YOUR OBJECTIVE. Select, from the material below, each line with "misc" in it.

GIVEN DATA.
------------------------

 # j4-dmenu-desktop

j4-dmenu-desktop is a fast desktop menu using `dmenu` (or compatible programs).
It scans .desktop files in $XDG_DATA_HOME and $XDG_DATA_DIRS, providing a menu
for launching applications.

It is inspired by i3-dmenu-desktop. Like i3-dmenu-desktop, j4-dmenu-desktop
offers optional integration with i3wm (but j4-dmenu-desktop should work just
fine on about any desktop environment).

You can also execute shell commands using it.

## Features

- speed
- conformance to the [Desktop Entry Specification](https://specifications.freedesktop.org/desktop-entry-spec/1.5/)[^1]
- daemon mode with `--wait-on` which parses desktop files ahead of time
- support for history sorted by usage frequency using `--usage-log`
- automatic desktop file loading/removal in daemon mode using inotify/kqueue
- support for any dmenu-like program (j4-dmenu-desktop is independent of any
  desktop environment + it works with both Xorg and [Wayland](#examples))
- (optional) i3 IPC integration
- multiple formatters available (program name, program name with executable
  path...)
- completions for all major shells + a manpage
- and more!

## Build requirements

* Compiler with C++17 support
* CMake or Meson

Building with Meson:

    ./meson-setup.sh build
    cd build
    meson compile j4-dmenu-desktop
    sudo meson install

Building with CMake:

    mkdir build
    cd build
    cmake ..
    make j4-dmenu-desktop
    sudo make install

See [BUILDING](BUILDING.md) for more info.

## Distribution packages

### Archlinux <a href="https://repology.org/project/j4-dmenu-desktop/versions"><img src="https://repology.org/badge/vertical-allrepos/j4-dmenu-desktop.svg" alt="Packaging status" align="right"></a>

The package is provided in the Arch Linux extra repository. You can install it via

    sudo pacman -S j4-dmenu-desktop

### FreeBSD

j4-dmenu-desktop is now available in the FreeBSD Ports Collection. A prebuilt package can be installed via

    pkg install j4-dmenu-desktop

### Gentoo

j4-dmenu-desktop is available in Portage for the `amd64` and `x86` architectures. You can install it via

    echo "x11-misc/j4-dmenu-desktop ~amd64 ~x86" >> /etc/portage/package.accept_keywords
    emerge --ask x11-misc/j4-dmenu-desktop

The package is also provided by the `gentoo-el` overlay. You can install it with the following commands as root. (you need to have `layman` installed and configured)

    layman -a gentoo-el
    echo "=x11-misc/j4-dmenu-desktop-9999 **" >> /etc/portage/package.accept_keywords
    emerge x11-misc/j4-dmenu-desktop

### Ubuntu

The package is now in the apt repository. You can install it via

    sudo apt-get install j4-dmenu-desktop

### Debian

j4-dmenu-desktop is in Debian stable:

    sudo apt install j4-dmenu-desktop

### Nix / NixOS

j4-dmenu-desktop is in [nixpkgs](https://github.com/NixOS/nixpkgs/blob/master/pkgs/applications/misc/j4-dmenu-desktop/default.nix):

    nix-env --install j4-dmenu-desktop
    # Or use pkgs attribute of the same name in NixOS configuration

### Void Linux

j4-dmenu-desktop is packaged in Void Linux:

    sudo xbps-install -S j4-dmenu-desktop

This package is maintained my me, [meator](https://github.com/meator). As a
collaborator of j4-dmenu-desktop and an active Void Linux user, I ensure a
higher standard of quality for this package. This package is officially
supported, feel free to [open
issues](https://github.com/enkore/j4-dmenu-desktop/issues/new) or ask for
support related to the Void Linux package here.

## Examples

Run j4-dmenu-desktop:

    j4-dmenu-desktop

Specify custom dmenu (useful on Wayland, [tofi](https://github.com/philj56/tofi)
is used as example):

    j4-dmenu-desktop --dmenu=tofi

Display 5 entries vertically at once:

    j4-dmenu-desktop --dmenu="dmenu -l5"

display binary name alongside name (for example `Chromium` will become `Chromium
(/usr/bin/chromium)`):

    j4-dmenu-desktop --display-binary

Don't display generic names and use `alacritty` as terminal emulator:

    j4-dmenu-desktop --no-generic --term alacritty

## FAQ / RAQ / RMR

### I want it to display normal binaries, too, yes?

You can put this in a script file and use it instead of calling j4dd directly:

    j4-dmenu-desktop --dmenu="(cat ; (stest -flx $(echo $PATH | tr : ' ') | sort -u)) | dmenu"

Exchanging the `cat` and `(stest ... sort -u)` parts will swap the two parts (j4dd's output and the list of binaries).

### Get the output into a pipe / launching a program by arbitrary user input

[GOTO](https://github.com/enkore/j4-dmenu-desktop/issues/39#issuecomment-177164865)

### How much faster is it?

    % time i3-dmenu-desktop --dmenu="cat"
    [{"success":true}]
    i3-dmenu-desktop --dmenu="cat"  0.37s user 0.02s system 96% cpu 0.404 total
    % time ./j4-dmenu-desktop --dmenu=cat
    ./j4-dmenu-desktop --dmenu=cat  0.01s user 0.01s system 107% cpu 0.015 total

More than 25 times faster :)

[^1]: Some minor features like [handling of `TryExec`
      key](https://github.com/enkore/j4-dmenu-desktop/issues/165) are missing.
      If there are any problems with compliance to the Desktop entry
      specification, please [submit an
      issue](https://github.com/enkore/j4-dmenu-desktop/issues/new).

------------------------

TASK ANSWER.
    echo "x11-misc/j4-dmenu-desktop ~amd64 ~x86" >> /etc/portage/package.accept_keywords
    emerge --ask x11-misc/j4-dmenu-desktop
    echo "=x11-misc/j4-dmenu-desktop-9999 **" >> /etc/portage/package.accept_keywords
    emerge x11-misc/j4-dmenu-desktop
j4-dmenu-desktop is in [nixpkgs](https://github.com/NixOS/nixpkgs/blob/master/pkgs/applications/misc/j4-dmenu-desktop/default.nix):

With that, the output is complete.